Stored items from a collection
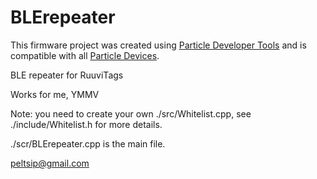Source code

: # BLErepeater

This firmware project was created using [Particle Developer Tools](https://www.particle.io/developer-tools/) and is compatible with all [Particle Devices](https://www.particle.io/devices/).

BLE repeater for RuuviTags

Works for me, YMMV

Note: you need to create your own ./src/Whitelist.cpp, see ./include/Whitelist.h for more details.

./scr/BLErepeater.cpp is the main file.

peltsip@gmail.com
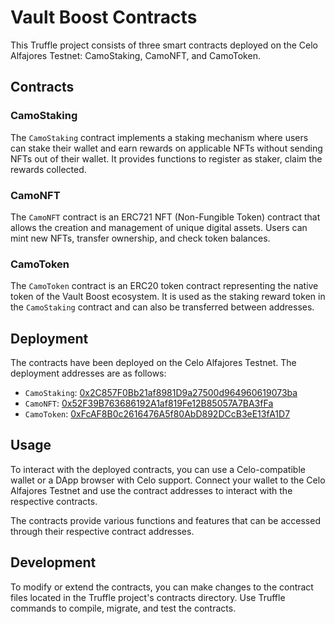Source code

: 
# Vault Boost Contracts

This Truffle project consists of three smart contracts deployed on the Celo Alfajores Testnet: CamoStaking, CamoNFT, and CamoToken.

## Contracts

### CamoStaking

The `CamoStaking` contract implements a staking mechanism where users can stake their wallet and earn rewards on applicable NFTs without sending NFTs out of their wallet. It provides functions to register as staker, claim the rewards collected.

### CamoNFT

The `CamoNFT` contract is an ERC721 NFT (Non-Fungible Token) contract that allows the creation and management of unique digital assets. Users can mint new NFTs, transfer ownership, and check token balances.

### CamoToken

The `CamoToken` contract is an ERC20 token contract representing the native token of the Vault Boost ecosystem. It is used as the staking reward token in the `CamoStaking` contract and can also be transferred between addresses.

## Deployment

The contracts have been deployed on the Celo Alfajores Testnet. The deployment addresses are as follows:

- `CamoStaking`: [0x2C857F0Bb21af8981D9a27500d964960619073ba](https://explorer.celo.org/alfajores/address/0x2C857F0Bb21af8981D9a27500d964960619073ba)
- `CamoNFT`: [0x52F39B763686192A1af819Fe12B85057A7BA3fFa](https://explorer.celo.org/alfajores/address/0x52F39B763686192A1af819Fe12B85057A7BA3fFa)
- `CamoToken`: [0xFcAF8B0c2616476A5f80AbD892DCcB3eE13fA1D7](https://explorer.celo.org/alfajores/address/0xFcAF8B0c2616476A5f80AbD892DCcB3eE13fA1D7)

## Usage

To interact with the deployed contracts, you can use a Celo-compatible wallet or a DApp browser with Celo support. Connect your wallet to the Celo Alfajores Testnet and use the contract addresses to interact with the respective contracts.

The contracts provide various functions and features that can be accessed through their respective contract addresses.

## Development

To modify or extend the contracts, you can make changes to the contract files located in the Truffle project's contracts directory. Use Truffle commands to compile, migrate, and test the contracts.
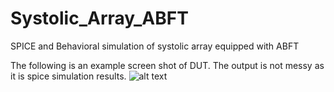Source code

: # Systolic_Array_ABFT
SPICE and Behavioral simulation of systolic array equipped with ABFT 



The following is an example screen shot of DUT. The output is not messy as it is spice simulation results.
![alt text]( https://github.com/NeuroFan/Systolic_Array_ABFT/blob/master/simulation_snap_shot.png)

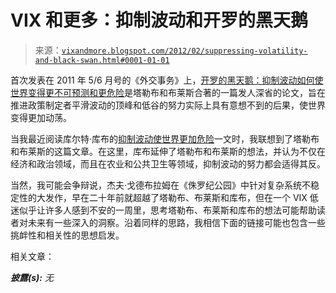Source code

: <!--yml

分类：未分类

日期：2024-05-18 16:41:22

-->

# VIX 和更多：抑制波动和开罗的黑天鹅

> 来源：[`vixandmore.blogspot.com/2012/02/suppressing-volatility-and-black-swan.html#0001-01-01`](http://vixandmore.blogspot.com/2012/02/suppressing-volatility-and-black-swan.html#0001-01-01)

首次发表在 2011 年 5/6 月号的《外交事务》上，[开罗的黑天鹅：抑制波动如何使世界变得更不可预测和更危险](http://fooledbyrandomness.com/ForeignAffairs.pdf)是塔勒布和布莱斯合著的一篇发人深省的论文，旨在推进政策制定者平滑波动的顶峰和低谷的努力实际上具有意想不到的后果，使世界变得更加动荡。

当我最近阅读库尔特·库布的[抑制波动使世界更加危险](http://resourceinsights.blogspot.com/2012/01/suppressing-volatility-makes-world-more.html)一文时，我联想到了塔勒布和布莱斯的这篇文章。在这里，库布延伸了塔勒布和布莱斯的想法，并认为不仅在经济和政治领域，而且在农业和公共卫生等领域，抑制波动的努力都会适得其反。

当然，我可能会争辩说，杰夫·戈德布拉姆在《侏罗纪公园》中针对复杂系统不稳定性的大发作，早在二十年前就超越了塔勒布、布莱斯和库布，但在一个 VIX 低迷似乎让许多人感到不安的一周里，思考塔勒布、布莱斯和库布的想法可能帮助读者对未来有一些深入的洞察。沿着同样的思路，我相信下面的链接可能也包含一些挑衅性和相关性的思想启发。

相关文章：

****披露(s):*** *无**
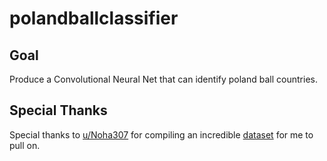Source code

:# polandballclassifier

## Goal
Produce a Convolutional Neural Net that can identify poland ball countries. 

## Special Thanks
Special thanks to [u/Noha307](reddit.com/u/noha307) for compiling an incredible [dataset](https://www.reddit.com/r/noha307/wiki/index/list_of_comics) for me to pull on.
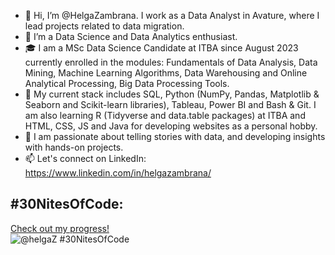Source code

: - 👋 Hi, I’m @HelgaZambrana. I work as a Data Analyst in Avature, where I lead projects related to data migration.
- 👀 I’m a Data Science and Data Analytics enthusiast.
- 🎓 I am a MSc Data Science Candidate at ITBA since August 2023 currently enrolled in the modules: Fundamentals of Data Analysis, Data Mining, Machine Learning Algorithms, Data Warehousing and Online Analytical Processing, Big Data Processing Tools.
- 🌱 My current stack includes SQL, Python (NumPy, Pandas, Matplotlib & Seaborn and Scikit-learn libraries), Tableau, Power BI and Bash & Git. I am also learning R (Tidyverse and data.table packages) at ITBA and HTML, CSS, JS and Java for developing websites as a personal hobby.
- 💞️ I am passionate about telling stories with data, and developing insights with hands-on projects. 
- 📫 Let's connect on LinkedIn: https://www.linkedin.com/in/helgazambrana/

## #30NitesOfCode:
  [Check out my progress!](https://www.codedex.io/@helgaZ/30-nites-of-code)  
  ![@helgaZ #30NitesOfCode](https://www.codedex.io/api/petStatus?user=helgaZ)
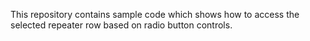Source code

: This repository contains sample code which shows how to access the selected repeater row based on radio button controls. 
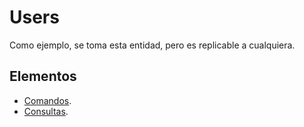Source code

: # Users

Como ejemplo, se toma esta entidad, pero es replicable a cualquiera.

## Elementos

- [Comandos](./commands/commands.md).
- [Consultas](./queries/queries.md).
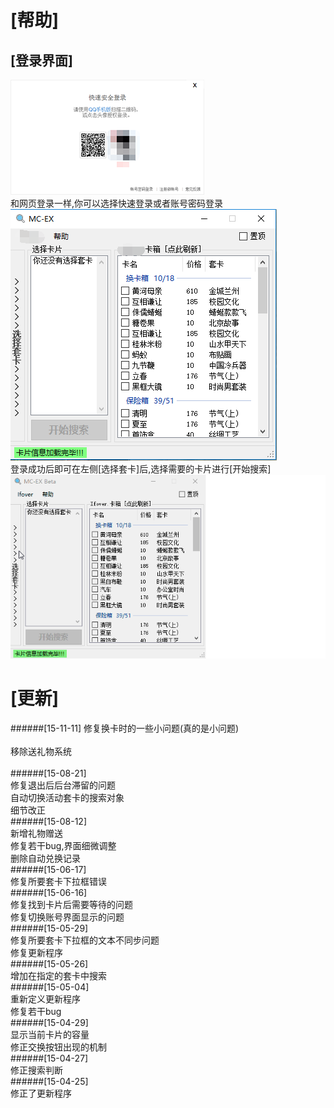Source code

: [帮助]
===
[登录界面]
---
![LoginFrm](https://github.com/Ifover/MC-EX/blob/master/Images/LoginFrm.png "登录窗口") <br>
和网页登录一样,你可以选择快速登录或者账号密码登录<br>
![LoginSucceed](https://github.com/Ifover/MC-EX/blob/master/Images/LoginSucceed.png "交换窗口") <br>
登录成功后即可在左侧[选择套卡]后,选择需要的卡片进行[开始搜索]<br>
![exChangeNew](https://github.com/Ifover/MC-EX/blob/master/Images/exChangeNew.gif "演示")

[更新]
===

######[15-11-11]
修复换卡时的一些小问题(真的是小问题)<br>  
移除送礼物系统<br>  
######[15-08-21]<br> 
修复退出后后台滞留的问题<br> 
自动切换活动套卡的搜索对象<br> 
细节改正<br> 
######[15-08-12]<br> 
新增礼物赠送<br> 
修复若干bug,界面细微调整<br> 
删除自动兑换记录<br> 
######[15-06-17]<br> 
修复所要套卡下拉框错误<br> 
######[15-06-16]<br> 
修复找到卡片后需要等待的问题<br> 
修复切换账号界面显示的问题<br> 
######[15-05-29]<br> 
修复所要套卡下拉框的文本不同步问题<br> 
修复更新程序<br> 
######[15-05-26]<br> 
增加在指定的套卡中搜索<br> 
######[15-05-04]<br> 
重新定义更新程序<br> 
修复若干bug<br> 
######[15-04-29]<br> 
显示当前卡片的容量<br> 
修正交换按钮出现的机制<br> 
######[15-04-27]<br> 
修正搜索判断<br> 
######[15-04-25]<br> 
修正了更新程序<br> 
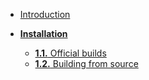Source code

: - [Introduction](/)
- [**Installation**](triggerlanguage/trigger_language.md)

  - [**1.1.** Official builds](installation/builds.md)
  - [**1.2.** Building from source](installation/builds.md)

:: WORK ITEM ::
From the records above, pull every line that has the string "Boost" and copy it.

:: ANSWER BOX ::
# Vault Boost Contracts
The `CamoToken` contract is an ERC20 token contract representing the native token of the Vault Boost ecosystem. It is used as the staking reward token in the `CamoStaking` contract and can also be transferred between addresses.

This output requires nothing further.